Fortunately, most of the chefs and owners I interviewed were passionate about their restaurants. They’d worked hard to get where they were and had interesting backgrounds. They delighted in telling me what went into creating each dish as well as the restaurant’s history. And I’d usually leave with enough written notes to be able to craft a good story.
Sometimes, I’d see an opening to request a visit the restaurant as a customer so I could try some of the food and write about the ambiance. With practice, I became quite skilled at weaseling my way into a free dinner for my husband Jim and me. I should add that eating at the restaurant did help me to write a more detailed article, so it wasn’t completely self-serving.
That said, Jim and I ate at restaurants we never would have gone to on our own. They were way too fancy and expensive, an extravagance we couldn’t consider at that time when we were still paying off our moving expenses.
At each of the restaurants, the chef would select dishes he or she wanted us to try. Jim, whose idea of a fancy meal was eating inside a McDonald’s restaurant as opposed to going through its drive-thru, knew even less than me about fine dining.
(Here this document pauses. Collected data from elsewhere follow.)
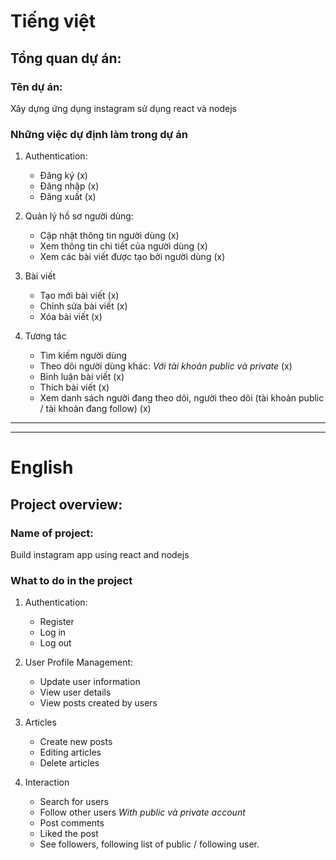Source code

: # Tiếng việt

## Tổng quan dự án:

### Tên dự án:

Xây dựng ứng dụng instagram sử dụng react và nodejs

### Những việc dự định làm trong dự án

1. Authentication:

    - Đăng ký (x)
    - Đăng nhập (x)
    - Đăng xuất (x)

1. Quản lý hồ sơ người dùng:

    - Cập nhật thông tin người dùng (x)
    - Xem thông tin chi tiết của người dùng (x)
    - Xem các bài viết được tạo bởi người dùng (x)

1. Bài viết

    - Tạo mới bài viết (x)
    - Chỉnh sửa bài viết (x)
    - Xóa bài viết (x)

1. Tương tác

    - Tìm kiếm người dùng
    - Theo dõi người dùng khác: _Với tài khoản public và private_ (x)
    - Bình luận bài viết (x)
    - Thích bài viết (x)
    - Xem danh sách người đang theo dõi, người theo dõi (tài khoản public / tài khoản đang follow) (x)

---

---

# English

## Project overview:

### Name of project:

Build instagram app using react and nodejs

### What to do in the project

1. Authentication:

    - Register
    - Log in
    - Log out

1. User Profile Management:

    - Update user information
    - View user details
    - View posts created by users

1. Articles

    - Create new posts
    - Editing articles
    - Delete articles

1. Interaction

    - Search for users
    - Follow other users _With public và private account_
    - Post comments
    - Liked the post
    - See followers, following list of public / following user.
Together we would smile approvingly at each item the server brought, saying as little as possible to avoid revealing our culinary ignorance.
It was a fun situation that gave us an opportunity to try delicious foods and upscale dining. And I did write extremely positively about every experience we had.
At some point, I came up with a suggestion for the restaurant magazine to let me write an article about dinner shows. Orlando, being a popular tourist destination, has quite a few. I called each one and told them I was writing an article and did they want to be included?
That one article resulted in Jim and I attending dinner shows at American Gladiators, think American Ninja Warrior but with teams; Sleuths Mystery, solve a murder while eating steak; Pirate’s Dinner Adventure, watch swashbuckling pirates have sword fights while wenches service you dinner; Medieval Times, knights on horses joust at each other as you eat half a roasted chicken; and Dolly Parton’s Stampede, where cowboys ride bulls and lasso pigs while you enjoy some down-home southern cooking. We had a blast!
But our favorite experience, the one we still talk about today, was for a restaurant at Disney World. Most people think Disney is just fast food, but the company actually has many high-end restaurants in their hotels, resorts and shopping areas. Most of them are amazing with talented chefs cherry-picked from around the world.
I was assigned to cover the California Grill, serving the finest in Californian cooking, with large windows that overlook the Seven Seas Lagoon and Magic Kingdom park. Time it right and you can even watch the nightly Disney fireworks show while you’re eating.
The California Grill was a fine dining restaurant and the chef was told that “a reporter” would be coming and they should treat her well so she’d write a positive review. In reality, Disney was paying for the article, so yeah, it was going to be favorable.
When we arrived, the chef came out and introduced himself. He asked for permission to select some appetizers and entrees for us. We acquiesced figuring we probably wouldn’t have known what to choose on our own anyway. This restaurant was way more hoity-toity than any place we’d ever eaten before.
Within a few minutes, food started arriving at our table. And it just kept coming! The chef chose at least half a dozen appetizers, followed by a bunch of entrees, and then literally every single dessert on the menu.
The table was covered with plates. It was way more food than we could ever eat. We could see people staring at us. California Grill was an expensive restaurant so no doubt these other patrons were surprised at how much food we’d ordered.
Finally, one woman who’d been staring at us for a while, worked up the courage to come over. She introduced herself and said, “I just have to ask. How do you two stay so thin when you obviously eat so much?”
Jim and I thought that was hysterical. We still laugh about it today. The lady left before us or she would have seen how much food we took home in doggy bags. It was at least a week’s worth of good eating.
I freelanced as a writer for the food magazine for about two years. It was a positive experience overall, although it did take a toll on my waistline.
These days, I’m a little more educated about restaurants and fine dining. I certainly wouldn’t call myself a foodie, but I have written restaurant websites and menus. I’ve also written about restaurant software and point-of-sale systems. Unfortunately, none of those assignments came with the perk of free meals.